Data extracts
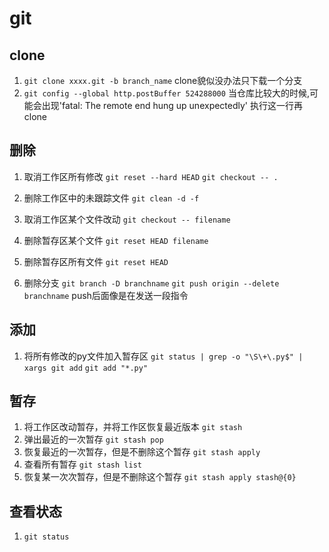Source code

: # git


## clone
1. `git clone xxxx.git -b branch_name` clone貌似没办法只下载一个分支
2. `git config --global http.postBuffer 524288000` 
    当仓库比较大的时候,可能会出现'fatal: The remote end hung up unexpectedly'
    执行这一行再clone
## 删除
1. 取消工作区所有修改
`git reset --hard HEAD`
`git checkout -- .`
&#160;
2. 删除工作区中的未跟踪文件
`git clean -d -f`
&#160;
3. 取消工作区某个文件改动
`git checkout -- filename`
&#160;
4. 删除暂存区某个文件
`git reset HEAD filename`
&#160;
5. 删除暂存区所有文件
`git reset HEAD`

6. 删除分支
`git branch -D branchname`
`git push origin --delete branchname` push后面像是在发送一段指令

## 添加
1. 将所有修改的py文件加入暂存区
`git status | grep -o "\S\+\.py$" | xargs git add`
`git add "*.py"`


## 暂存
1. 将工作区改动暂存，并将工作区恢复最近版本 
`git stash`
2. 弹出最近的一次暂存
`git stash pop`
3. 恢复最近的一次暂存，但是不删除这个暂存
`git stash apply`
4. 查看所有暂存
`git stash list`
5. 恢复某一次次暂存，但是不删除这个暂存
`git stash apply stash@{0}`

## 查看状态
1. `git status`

--

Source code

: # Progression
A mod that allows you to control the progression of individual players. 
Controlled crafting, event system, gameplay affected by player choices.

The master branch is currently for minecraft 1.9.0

Instructions for the task
Where a line above holds the string "apply", copy that line.

Solution to this problem
`git stash apply`
`git stash apply stash@{0}`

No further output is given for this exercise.